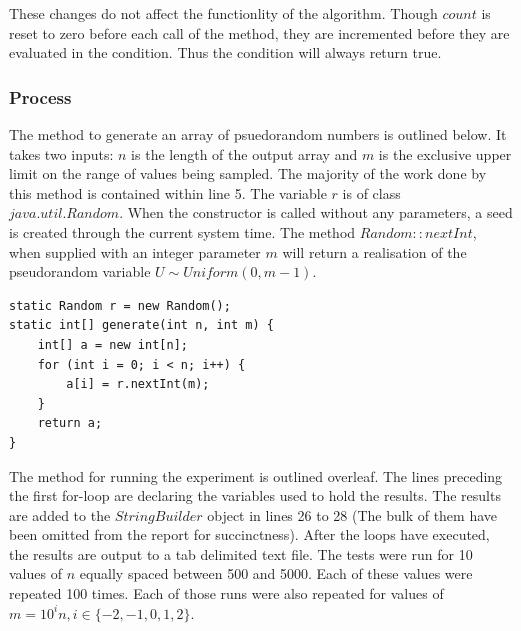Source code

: \documentclass{article}
\begin{document}
These changes do not affect the functionlity of the algorithm. Though $count$ is reset to zero before each call of the method, they are incremented before they are evaluated in the condition. Thus the condition will always return true.
 
\pagebreak

\subsubsection{Process}
The method to generate an array of psuedorandom numbers is outlined below. It takes two inputs: $n$ is the length of the output array and $m$ is the exclusive upper limit on the range of values being sampled. The majority of the work done by this method is contained within line 5. The variable $r$ is of class $java.util.Random$. When the constructor is called without any parameters, a seed is created through the current system time. The method $Random::nextInt$, when supplied with an integer parameter $m$ will return a realisation of the pseudorandom variable $U \sim Uniform(0, m-1)$.
\begin{lstlisting}
static Random r = new Random();
static int[] generate(int n, int m) {
	int[] a = new int[n];
	for (int i = 0; i < n; i++) {
		a[i] = r.nextInt(m); 
	}
	return a;
}
\end{lstlisting}

The method for running the experiment is outlined overleaf. The lines preceding the first for-loop are declaring the variables used to hold the results. The results are added to the $StringBuilder$ object in lines 26 to 28 (The bulk of them have been omitted from the report for succinctness). After the loops have executed, the results are output to a tab delimited text file. The tests were run for 10 values of $n$ equally spaced between 500 and 5000. Each of these values were repeated 100 times. Each of those runs were also repeated for values of $m=10^in, i\in\{-2, -1, 0, 1, 2\}$.

\pagebreak
\end{document}
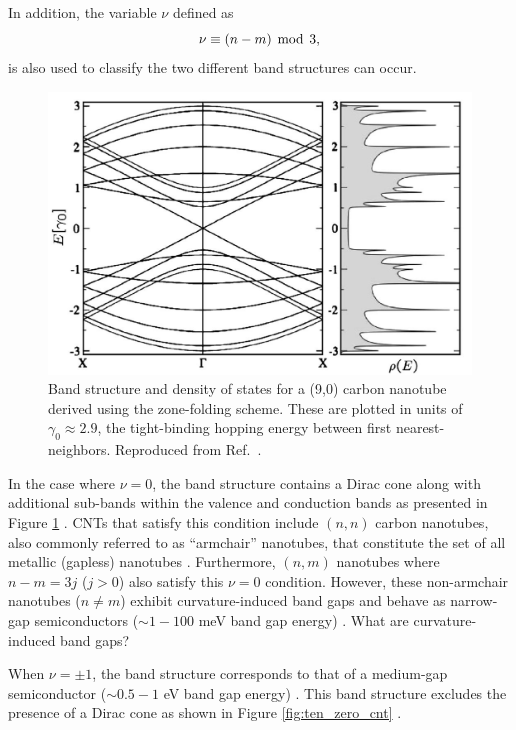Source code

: In addition, the variable $\nu$ defined as
%
\begin{equation}
\label{eq:nu_cnt}
\nu \equiv (n-m) \mathrm{\hspace{1.5mm} mod \hspace{1.5mm}} 3,
\end{equation}
%
is also used to classify the two different band structures can occur.
%
\begin{figure}[h]
	\centering
	\includegraphics[scale=0.36]{images/chapter_optical_props/nine_zero_band_charlier}
	\caption{Band structure and density of states for a (9,0) carbon nanotube derived using the zone-folding scheme. These are plotted in units of $\gamma_0 \approx 2.9$, the tight-binding hopping energy between first nearest-neighbors. Reproduced from Ref.\ \cite{charlier2007electronic}.}
	\label{fig:nine_zero_cnt}
\end{figure}
%
In the case where $\nu = 0 $, the band structure contains a Dirac cone along with additional sub-bands within the valence and conduction bands as presented in Figure \ref{fig:nine_zero_cnt} . CNTs that satisfy this condition include $(n,n)$ carbon nanotubes, also commonly referred to as ``armchair'' nanotubes, that constitute the set of all metallic (gapless) nanotubes \cite{nanot2012optoelectronic}. Furthermore, $(n,m)$ nanotubes where $n-m = 3j$ ($j > 0$) also satisfy this $\nu = 0$ condition. However, these non-armchair nanotubes ($n\neq m$) exhibit curvature-induced band gaps and behave as narrow-gap semiconductors ($\sim1 - 100$ meV band gap energy) \cite{nanot2012optoelectronic}. {\color{red} What are curvature-induced band gaps?}

When $\nu= \pm 1$, the band structure corresponds to that of a medium-gap semiconductor ($\sim0.5 - 1$ eV band gap energy) \cite{nanot2012optoelectronic}. This band structure excludes the presence of a Dirac cone as shown in Figure \ref{fig:ten_zero_cnt}  \cite{charlier2007electronic}.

·····

→ About this task:
Leave out the images and repeat the rest of the data word for word.

→ Response to the exercise:
Source code

: \documentclass{article}
\begin{document}
These changes do not affect the functionlity of the algorithm. Though $count$ is reset to zero before each call of the method, they are incremented before they are evaluated in the condition. Thus the condition will always return true.
 
\pagebreak

\subsubsection{Process}
The method to generate an array of psuedorandom numbers is outlined below. It takes two inputs: $n$ is the length of the output array and $m$ is the exclusive upper limit on the range of values being sampled. The majority of the work done by this method is contained within line 5. The variable $r$ is of class $java.util.Random$. When the constructor is called without any parameters, a seed is created through the current system time. The method $Random::nextInt$, when supplied with an integer parameter $m$ will return a realisation of the pseudorandom variable $U \sim Uniform(0, m-1)$.
\begin{lstlisting}
static Random r = new Random();
static int[] generate(int n, int m) {
	int[] a = new int[n];
	for (int i = 0; i < n; i++) {
		a[i] = r.nextInt(m); 
	}
	return a;
}
\end{lstlisting}

The method for running the experiment is outlined overleaf. The lines preceding the first for-loop are declaring the variables used to hold the results. The results are added to the $StringBuilder$ object in lines 26 to 28 (The bulk of them have been omitted from the report for succinctness). After the loops have executed, the results are output to a tab delimited text file. The tests were run for 10 values of $n$ equally spaced between 500 and 5000. Each of these values were repeated 100 times. Each of those runs were also repeated for values of $m=10^in, i\in\{-2, -1, 0, 1, 2\}$.

\pagebreak
\end{document}
Source code

: In addition, the variable $\nu$ defined as
%
\begin{equation}
\label{eq:nu_cnt}
\nu \equiv (n-m) \mathrm{\hspace{1.5mm} mod \hspace{1.5mm}} 3,
\end{equation}
%
is also used to classify the two different band structures can occur.
%
\begin{figure}[h]
	\centering
	\includegraphics[scale=0.36]{images/chapter_optical_props/nine_zero_band_charlier}
	\caption{Band structure and density of states for a (9,0) carbon nanotube derived using the zone-folding scheme. These are plotted in units of $\gamma_0 \approx 2.9$, the tight-binding hopping energy between first nearest-neighbors. Reproduced from Ref.\ \cite{charlier2007electronic}.}
	\label{fig:nine_zero_cnt}
\end{figure}
%
In the case where $\nu = 0 $, the band structure contains a Dirac cone along with additional sub-bands within the valence and conduction bands as presented in Figure \ref{fig:nine_zero_cnt} . CNTs that satisfy this condition include $(n,n)$ carbon nanotubes, also commonly referred to as ``armchair'' nanotubes, that constitute the set of all metallic (gapless) nanotubes \cite{nanot2012optoelectronic}. Furthermore, $(n,m)$ nanotubes where $n-m = 3j$ ($j > 0$) also satisfy this $\nu = 0$ condition. However, these non-armchair nanotubes ($n\neq m$) exhibit curvature-induced band gaps and behave as narrow-gap semiconductors ($\sim1 - 100$ meV band gap energy) \cite{nanot2012optoelectronic}. {\color{red} What are curvature-induced band gaps?}

When $\nu= \pm 1$, the band structure corresponds to that of a medium-gap semiconductor ($\sim0.5 - 1$ eV band gap energy) \cite{nanot2012optoelectronic}. This band structure excludes the presence of a Dirac cone as shown in Figure \ref{fig:ten_zero_cnt}  \cite{charlier2007electronic}.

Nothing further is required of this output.